-- Exercise prompt --
Return the lines below exactly as they appear, please, starting with the first and ending with the one that contains "- Includes epics, stories, tasks, and bugs.".

──────── Excerpted data

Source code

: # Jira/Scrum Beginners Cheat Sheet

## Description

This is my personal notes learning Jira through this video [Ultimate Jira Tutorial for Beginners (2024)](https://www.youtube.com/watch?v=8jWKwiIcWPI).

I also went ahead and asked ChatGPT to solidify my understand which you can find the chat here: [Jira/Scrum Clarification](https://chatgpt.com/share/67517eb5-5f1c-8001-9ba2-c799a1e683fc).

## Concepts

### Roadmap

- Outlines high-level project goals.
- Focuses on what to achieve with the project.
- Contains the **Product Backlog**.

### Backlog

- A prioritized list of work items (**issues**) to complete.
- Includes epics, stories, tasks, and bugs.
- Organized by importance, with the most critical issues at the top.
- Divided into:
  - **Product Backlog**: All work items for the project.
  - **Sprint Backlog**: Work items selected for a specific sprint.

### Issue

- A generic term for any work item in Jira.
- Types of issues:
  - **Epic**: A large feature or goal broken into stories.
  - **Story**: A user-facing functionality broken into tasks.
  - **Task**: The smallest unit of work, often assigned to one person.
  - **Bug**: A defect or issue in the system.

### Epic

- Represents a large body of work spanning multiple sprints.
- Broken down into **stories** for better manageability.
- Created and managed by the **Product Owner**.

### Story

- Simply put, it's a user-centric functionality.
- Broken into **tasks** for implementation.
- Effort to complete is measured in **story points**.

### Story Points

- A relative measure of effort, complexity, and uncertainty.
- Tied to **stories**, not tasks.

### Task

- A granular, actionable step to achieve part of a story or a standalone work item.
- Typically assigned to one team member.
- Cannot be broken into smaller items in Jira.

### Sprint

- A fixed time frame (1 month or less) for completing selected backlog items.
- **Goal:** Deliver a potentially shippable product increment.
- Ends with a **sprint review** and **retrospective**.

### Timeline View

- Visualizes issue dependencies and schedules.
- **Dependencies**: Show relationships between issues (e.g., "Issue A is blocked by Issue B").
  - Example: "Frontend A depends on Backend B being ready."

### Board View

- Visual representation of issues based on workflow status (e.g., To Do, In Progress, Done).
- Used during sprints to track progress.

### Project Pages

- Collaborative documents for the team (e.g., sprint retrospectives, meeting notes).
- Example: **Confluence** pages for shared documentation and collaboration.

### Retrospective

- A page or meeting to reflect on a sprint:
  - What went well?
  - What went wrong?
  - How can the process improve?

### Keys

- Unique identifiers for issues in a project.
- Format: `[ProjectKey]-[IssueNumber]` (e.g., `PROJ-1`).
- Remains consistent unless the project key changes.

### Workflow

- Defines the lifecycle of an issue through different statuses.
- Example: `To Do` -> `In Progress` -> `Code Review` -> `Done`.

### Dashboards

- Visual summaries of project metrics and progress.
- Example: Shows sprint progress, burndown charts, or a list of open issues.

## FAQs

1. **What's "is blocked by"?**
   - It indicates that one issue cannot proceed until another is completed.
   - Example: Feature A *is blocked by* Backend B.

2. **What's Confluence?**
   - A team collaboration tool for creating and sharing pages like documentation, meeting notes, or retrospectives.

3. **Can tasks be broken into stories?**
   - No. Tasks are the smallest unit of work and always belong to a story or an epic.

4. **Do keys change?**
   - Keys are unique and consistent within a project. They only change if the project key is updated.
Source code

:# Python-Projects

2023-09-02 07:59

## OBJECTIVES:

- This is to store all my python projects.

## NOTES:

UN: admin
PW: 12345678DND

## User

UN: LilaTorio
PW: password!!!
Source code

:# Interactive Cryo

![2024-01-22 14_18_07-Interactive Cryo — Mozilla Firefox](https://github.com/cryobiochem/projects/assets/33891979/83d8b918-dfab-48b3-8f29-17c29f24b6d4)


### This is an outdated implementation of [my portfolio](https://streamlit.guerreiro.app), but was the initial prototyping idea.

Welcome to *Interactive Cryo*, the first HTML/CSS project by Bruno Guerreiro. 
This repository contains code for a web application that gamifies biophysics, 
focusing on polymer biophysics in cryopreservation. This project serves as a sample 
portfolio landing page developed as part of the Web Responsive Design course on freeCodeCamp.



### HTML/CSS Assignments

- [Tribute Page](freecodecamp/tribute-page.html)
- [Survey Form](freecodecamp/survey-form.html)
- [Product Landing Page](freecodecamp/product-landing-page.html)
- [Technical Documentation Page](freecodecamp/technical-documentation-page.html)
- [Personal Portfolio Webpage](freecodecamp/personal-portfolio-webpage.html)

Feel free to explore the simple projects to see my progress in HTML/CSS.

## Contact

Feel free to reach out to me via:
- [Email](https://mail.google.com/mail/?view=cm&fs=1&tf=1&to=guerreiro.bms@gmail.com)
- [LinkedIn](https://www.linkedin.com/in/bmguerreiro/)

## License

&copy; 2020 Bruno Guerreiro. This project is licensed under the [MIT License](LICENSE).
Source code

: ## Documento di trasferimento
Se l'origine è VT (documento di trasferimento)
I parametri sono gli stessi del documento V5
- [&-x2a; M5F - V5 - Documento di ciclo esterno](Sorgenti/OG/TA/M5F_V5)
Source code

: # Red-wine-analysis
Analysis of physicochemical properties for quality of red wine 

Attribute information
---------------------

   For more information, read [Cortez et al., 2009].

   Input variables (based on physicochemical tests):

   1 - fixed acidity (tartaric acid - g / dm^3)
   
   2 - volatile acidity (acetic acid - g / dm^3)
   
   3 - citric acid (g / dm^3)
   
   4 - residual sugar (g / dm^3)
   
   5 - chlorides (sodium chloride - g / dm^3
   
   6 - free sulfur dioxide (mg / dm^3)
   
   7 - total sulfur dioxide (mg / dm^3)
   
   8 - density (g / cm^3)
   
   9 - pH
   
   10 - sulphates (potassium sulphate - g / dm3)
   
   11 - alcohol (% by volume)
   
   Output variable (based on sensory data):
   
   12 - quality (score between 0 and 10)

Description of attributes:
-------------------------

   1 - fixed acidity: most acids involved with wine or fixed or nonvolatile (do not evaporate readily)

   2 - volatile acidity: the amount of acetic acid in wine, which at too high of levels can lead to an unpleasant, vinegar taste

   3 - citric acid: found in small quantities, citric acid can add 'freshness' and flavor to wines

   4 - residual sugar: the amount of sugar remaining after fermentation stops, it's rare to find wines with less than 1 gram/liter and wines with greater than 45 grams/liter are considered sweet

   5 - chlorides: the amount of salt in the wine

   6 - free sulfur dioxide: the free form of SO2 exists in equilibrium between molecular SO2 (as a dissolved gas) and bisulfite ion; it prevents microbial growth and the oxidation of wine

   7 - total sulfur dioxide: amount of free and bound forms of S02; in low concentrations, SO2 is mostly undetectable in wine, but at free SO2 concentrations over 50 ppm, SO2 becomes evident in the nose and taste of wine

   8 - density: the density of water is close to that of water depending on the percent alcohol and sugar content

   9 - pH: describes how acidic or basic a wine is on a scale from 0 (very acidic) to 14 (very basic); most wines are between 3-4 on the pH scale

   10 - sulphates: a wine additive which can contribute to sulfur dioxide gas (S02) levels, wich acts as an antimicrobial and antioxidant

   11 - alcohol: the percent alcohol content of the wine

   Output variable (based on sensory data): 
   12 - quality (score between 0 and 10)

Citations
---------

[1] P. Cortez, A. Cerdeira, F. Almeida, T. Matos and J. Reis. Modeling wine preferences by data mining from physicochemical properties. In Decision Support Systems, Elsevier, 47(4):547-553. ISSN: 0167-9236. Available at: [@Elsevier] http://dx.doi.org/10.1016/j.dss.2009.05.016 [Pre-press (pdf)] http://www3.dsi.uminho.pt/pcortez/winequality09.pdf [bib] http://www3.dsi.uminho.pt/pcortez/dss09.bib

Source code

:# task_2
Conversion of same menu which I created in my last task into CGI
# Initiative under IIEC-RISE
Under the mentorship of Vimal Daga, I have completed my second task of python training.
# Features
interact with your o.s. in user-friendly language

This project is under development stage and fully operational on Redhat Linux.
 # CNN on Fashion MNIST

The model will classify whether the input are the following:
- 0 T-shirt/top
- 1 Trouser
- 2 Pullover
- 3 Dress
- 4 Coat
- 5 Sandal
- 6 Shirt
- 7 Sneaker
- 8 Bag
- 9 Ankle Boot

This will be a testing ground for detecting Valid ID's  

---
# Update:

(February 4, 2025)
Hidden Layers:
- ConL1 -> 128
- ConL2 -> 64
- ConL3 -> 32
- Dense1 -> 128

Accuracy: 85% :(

────────────────

-- Answer to this task --
Source code

: # Jira/Scrum Beginners Cheat Sheet

## Description

This is my personal notes learning Jira through this video [Ultimate Jira Tutorial for Beginners (2024)](https://www.youtube.com/watch?v=8jWKwiIcWPI).

I also went ahead and asked ChatGPT to solidify my understand which you can find the chat here: [Jira/Scrum Clarification](https://chatgpt.com/share/67517eb5-5f1c-8001-9ba2-c799a1e683fc).

## Concepts

### Roadmap

- Outlines high-level project goals.
- Focuses on what to achieve with the project.
- Contains the **Product Backlog**.

### Backlog

- A prioritized list of work items (**issues**) to complete.
- Includes epics, stories, tasks, and bugs.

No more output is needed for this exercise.